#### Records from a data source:
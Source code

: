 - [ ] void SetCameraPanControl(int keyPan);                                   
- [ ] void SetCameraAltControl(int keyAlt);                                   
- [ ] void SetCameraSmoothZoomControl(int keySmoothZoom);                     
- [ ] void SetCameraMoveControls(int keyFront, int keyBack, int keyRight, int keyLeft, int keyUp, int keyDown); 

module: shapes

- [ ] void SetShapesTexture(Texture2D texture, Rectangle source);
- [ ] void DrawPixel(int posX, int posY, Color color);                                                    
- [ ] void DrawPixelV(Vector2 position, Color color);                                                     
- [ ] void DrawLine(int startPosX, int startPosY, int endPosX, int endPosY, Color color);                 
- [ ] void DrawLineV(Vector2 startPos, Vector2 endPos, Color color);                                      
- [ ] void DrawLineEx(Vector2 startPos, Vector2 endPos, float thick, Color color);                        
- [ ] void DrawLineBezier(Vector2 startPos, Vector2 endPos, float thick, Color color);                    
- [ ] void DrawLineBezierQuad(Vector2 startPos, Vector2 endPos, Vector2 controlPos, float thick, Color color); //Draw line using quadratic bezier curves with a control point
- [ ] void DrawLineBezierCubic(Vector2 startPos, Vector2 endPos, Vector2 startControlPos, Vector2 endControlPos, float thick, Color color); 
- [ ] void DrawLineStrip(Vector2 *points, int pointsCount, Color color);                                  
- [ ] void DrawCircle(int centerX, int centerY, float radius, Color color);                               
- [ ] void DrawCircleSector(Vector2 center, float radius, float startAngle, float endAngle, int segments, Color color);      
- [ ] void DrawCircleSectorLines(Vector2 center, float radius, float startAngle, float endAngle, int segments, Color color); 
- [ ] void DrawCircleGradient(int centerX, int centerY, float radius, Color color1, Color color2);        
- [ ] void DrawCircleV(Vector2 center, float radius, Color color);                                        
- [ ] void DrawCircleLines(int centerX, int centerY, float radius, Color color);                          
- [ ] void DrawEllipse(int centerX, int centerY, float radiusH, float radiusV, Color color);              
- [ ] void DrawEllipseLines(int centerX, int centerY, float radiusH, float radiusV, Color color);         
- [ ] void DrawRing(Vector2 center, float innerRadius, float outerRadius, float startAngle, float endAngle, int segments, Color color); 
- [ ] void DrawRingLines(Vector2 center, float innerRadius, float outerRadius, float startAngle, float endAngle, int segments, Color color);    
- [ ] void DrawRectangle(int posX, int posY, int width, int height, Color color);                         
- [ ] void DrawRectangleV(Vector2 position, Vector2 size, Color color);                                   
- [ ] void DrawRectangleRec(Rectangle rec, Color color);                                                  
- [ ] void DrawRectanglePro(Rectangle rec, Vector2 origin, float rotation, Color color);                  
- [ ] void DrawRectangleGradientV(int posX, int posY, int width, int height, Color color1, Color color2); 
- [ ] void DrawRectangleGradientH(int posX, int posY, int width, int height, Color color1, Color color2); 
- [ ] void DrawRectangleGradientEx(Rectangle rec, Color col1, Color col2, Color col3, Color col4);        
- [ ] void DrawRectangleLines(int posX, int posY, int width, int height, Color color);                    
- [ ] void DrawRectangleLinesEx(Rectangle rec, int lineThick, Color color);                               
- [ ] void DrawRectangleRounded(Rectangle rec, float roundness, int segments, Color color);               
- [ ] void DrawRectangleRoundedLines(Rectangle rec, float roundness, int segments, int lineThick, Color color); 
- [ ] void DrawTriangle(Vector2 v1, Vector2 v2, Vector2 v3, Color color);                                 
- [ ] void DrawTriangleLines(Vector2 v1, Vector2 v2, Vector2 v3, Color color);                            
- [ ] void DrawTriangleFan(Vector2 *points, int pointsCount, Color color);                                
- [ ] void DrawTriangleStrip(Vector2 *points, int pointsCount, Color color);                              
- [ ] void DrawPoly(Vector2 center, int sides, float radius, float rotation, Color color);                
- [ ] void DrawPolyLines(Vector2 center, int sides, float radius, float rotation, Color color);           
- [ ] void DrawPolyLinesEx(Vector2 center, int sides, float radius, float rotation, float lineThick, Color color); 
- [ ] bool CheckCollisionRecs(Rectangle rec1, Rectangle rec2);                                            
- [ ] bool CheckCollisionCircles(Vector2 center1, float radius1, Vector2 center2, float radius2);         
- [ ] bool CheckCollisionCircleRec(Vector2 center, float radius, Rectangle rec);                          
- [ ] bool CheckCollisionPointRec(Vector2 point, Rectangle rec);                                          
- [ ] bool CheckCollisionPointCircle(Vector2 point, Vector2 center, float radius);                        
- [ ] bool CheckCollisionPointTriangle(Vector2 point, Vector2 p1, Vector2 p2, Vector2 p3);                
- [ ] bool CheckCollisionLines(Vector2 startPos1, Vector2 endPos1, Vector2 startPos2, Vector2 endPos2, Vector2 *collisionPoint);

#### REQUIREMENT:
Nothing but the lines from the top of the entries above through the line with "- [ ] void DrawLineBezierQuad(Vector2" should be set down, each exactly as written.

#### RESPONSE AREA:
Source code

: - [ ] void SetCameraPanControl(int keyPan);                                   
- [ ] void SetCameraAltControl(int keyAlt);                                   
- [ ] void SetCameraSmoothZoomControl(int keySmoothZoom);                     
- [ ] void SetCameraMoveControls(int keyFront, int keyBack, int keyRight, int keyLeft, int keyUp, int keyDown); 

module: shapes

- [ ] void SetShapesTexture(Texture2D texture, Rectangle source);
- [ ] void DrawPixel(int posX, int posY, Color color);                                                    
- [ ] void DrawPixelV(Vector2 position, Color color);                                                     
- [ ] void DrawLine(int startPosX, int startPosY, int endPosX, int endPosY, Color color);                 
- [ ] void DrawLineV(Vector2 startPos, Vector2 endPos, Color color);                                      
- [ ] void DrawLineEx(Vector2 startPos, Vector2 endPos, float thick, Color color);                        
- [ ] void DrawLineBezier(Vector2 startPos, Vector2 endPos, float thick, Color color);                    
- [ ] void DrawLineBezierQuad(Vector2 startPos, Vector2 endPos, Vector2 controlPos, float thick, Color color); //Draw line using quadratic bezier curves with a control point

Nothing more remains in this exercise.